OBAKE
CREDITS
The work of Célia Hay (b. 1991, France) questions image production with a highly physical approach to the image. She is interested in what happens between individuals during the shooting of images, and aims to capture their interaction and the deeper connection at that very moment. Hay’s images show people spacing out, during moments of wandering or waiting. She looks for something that slips from them and cannot be grasped – an inner experience.
Obake (ghost in Japanese) is a photographic series that aims to transcribe the act of walking as a performative process of creating images. The word ghost in Japanese can be translated as ‘the things that change’, and Hay considered ghosts as some shapes or events that gradually change as we look for them or stare at them rather than a myth strictly speaking. Every night for two weeks, she shot pictures during systematic walks together with Marie Sommer. They could be alone or accompanied, either way deciding where they would go or simply walking randomly; the only rule was to walk all night long and every night.
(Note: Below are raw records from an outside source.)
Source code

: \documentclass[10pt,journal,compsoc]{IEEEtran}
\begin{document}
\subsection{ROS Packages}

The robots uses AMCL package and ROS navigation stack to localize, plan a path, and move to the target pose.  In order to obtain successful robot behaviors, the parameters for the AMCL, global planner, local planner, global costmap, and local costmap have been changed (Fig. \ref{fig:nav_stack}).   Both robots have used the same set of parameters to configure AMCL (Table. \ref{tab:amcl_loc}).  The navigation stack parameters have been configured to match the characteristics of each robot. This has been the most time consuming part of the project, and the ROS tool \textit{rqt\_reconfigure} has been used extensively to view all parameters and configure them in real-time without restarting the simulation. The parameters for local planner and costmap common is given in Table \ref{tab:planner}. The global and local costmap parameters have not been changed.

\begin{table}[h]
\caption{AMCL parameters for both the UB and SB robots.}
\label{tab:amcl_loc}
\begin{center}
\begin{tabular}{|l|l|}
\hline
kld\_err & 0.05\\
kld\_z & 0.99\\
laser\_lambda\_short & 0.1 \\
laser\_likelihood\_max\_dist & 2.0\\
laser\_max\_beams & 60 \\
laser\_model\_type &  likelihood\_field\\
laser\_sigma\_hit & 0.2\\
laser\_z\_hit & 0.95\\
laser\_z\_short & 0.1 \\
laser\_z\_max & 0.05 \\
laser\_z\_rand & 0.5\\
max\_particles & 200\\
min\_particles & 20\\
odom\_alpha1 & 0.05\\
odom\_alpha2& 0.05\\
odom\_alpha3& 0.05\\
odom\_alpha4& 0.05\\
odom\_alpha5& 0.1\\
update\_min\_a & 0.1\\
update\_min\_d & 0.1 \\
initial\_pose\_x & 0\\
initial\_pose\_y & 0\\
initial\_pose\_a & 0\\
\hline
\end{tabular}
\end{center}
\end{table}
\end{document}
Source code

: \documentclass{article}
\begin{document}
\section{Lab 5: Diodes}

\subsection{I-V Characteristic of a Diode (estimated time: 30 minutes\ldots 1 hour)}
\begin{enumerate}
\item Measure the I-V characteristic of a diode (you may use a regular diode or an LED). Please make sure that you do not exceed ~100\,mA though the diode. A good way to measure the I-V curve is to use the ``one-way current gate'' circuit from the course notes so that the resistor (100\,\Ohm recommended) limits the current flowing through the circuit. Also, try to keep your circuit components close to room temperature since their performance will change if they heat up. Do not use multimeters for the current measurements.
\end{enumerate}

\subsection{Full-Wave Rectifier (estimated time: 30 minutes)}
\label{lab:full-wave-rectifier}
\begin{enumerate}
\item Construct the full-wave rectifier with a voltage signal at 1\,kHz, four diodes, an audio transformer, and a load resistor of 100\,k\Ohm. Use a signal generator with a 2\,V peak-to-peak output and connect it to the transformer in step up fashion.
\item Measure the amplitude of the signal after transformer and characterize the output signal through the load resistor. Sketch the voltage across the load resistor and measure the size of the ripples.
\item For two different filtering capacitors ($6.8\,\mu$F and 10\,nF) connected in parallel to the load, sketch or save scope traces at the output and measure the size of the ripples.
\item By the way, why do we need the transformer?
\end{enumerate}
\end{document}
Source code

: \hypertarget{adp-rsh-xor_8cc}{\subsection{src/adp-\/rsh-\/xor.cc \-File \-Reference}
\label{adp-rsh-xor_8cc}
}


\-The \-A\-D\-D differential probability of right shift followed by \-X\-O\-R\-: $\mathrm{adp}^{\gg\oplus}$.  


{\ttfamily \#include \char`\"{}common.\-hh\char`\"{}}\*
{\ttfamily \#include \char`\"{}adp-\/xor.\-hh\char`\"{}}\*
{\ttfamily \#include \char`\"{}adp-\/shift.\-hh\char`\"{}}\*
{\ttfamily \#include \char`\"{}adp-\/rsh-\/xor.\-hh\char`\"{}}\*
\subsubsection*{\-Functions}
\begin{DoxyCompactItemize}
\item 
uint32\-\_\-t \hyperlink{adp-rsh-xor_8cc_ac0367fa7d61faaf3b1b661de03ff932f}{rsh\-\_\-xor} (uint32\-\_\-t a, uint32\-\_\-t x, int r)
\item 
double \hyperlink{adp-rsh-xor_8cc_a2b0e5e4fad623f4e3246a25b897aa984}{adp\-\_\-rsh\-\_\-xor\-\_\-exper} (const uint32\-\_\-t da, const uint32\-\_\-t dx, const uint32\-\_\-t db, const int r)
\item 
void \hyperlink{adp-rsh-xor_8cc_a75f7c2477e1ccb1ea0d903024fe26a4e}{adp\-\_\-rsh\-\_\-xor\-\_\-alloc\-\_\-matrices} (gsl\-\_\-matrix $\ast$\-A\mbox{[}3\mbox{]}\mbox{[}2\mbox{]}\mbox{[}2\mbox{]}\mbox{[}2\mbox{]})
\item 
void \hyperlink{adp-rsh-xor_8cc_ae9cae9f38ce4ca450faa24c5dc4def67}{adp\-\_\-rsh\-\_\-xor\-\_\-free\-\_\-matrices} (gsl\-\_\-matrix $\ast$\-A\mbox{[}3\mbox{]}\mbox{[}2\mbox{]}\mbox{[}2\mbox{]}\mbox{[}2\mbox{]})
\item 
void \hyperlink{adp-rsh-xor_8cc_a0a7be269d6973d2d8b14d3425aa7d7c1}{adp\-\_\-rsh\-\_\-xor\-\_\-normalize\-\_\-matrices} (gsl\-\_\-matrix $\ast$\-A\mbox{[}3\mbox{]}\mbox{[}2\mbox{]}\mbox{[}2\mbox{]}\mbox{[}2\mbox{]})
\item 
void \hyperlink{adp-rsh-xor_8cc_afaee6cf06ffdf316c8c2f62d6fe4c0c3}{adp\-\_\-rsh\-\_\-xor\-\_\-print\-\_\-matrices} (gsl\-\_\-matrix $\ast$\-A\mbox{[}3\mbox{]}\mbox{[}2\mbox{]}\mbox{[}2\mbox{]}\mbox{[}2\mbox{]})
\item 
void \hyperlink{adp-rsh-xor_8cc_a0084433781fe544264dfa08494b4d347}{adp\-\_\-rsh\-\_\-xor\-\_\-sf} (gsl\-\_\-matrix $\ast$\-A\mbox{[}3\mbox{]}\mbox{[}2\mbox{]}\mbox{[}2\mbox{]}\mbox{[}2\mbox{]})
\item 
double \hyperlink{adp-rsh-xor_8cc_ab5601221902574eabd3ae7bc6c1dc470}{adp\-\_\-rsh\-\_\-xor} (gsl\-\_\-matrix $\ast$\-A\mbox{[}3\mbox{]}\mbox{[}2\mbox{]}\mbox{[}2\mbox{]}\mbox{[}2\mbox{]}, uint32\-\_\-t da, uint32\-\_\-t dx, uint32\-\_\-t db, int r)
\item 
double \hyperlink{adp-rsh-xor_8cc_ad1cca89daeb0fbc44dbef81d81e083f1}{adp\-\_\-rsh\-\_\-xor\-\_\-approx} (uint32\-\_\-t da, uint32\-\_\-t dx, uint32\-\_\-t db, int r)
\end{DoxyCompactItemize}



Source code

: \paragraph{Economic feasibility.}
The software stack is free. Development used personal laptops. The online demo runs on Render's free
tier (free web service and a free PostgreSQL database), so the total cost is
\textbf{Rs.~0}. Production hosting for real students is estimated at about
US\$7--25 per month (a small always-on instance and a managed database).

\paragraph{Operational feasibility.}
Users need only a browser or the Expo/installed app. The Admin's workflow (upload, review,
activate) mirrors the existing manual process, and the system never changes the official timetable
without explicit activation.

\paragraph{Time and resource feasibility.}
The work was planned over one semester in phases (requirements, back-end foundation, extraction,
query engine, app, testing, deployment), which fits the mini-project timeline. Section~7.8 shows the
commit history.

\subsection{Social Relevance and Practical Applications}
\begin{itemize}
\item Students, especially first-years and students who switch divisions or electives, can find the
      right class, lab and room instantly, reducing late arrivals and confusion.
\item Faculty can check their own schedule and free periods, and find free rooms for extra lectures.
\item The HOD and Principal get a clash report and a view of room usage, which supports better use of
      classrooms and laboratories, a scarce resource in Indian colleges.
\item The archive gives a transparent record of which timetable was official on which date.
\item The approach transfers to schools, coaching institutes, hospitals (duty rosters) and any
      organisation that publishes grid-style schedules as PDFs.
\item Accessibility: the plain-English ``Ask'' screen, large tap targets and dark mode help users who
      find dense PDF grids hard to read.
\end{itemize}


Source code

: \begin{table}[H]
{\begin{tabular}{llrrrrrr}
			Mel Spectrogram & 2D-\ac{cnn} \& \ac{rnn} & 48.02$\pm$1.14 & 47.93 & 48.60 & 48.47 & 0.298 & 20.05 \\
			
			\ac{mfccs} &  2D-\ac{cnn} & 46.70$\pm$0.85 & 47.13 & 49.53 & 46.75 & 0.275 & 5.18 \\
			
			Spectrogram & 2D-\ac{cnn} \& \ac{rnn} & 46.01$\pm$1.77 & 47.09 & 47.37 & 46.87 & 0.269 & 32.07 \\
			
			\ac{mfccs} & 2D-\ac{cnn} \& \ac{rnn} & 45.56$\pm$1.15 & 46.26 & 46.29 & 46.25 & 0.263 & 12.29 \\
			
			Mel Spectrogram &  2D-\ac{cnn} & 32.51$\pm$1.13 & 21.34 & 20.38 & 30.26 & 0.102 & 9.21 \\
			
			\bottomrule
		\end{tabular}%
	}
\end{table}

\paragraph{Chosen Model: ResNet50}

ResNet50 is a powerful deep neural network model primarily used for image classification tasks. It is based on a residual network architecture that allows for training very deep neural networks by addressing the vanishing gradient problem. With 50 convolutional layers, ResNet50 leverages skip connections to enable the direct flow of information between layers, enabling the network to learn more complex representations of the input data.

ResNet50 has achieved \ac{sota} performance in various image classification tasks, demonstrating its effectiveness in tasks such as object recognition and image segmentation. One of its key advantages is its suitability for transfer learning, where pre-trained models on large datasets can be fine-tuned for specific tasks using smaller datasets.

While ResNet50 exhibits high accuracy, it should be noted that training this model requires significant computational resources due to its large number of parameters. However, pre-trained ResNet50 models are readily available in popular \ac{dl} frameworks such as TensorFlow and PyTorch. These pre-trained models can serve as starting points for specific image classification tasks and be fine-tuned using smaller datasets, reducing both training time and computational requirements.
The series shows silhouettes fading in the dark, the fragile fleeting traces of apparitions met during long nocturnal walks in the Kansai region of Japan. We see the darkness of the surroundings and the highlights of both animate and inanimate subjects. It is a search for nothingness, and during the wanderings Hay noticed a shift in her fellow traveler’s emotion, slightly moving to sweet madness. This physical and mental journey through deserted landscapes establishes the act of wandering as an active way of creating images.
This series is part of a corpus made in collaboration with Marie Sommer during a residency at the Kyoto Art Center. A publication of the project Obake is in the making. The work of Célia Hay is in the first edition of FRESH EYES: a catalogue initiated by GUP featuring 100 of the most talented European photographers currently in the first stage of their career.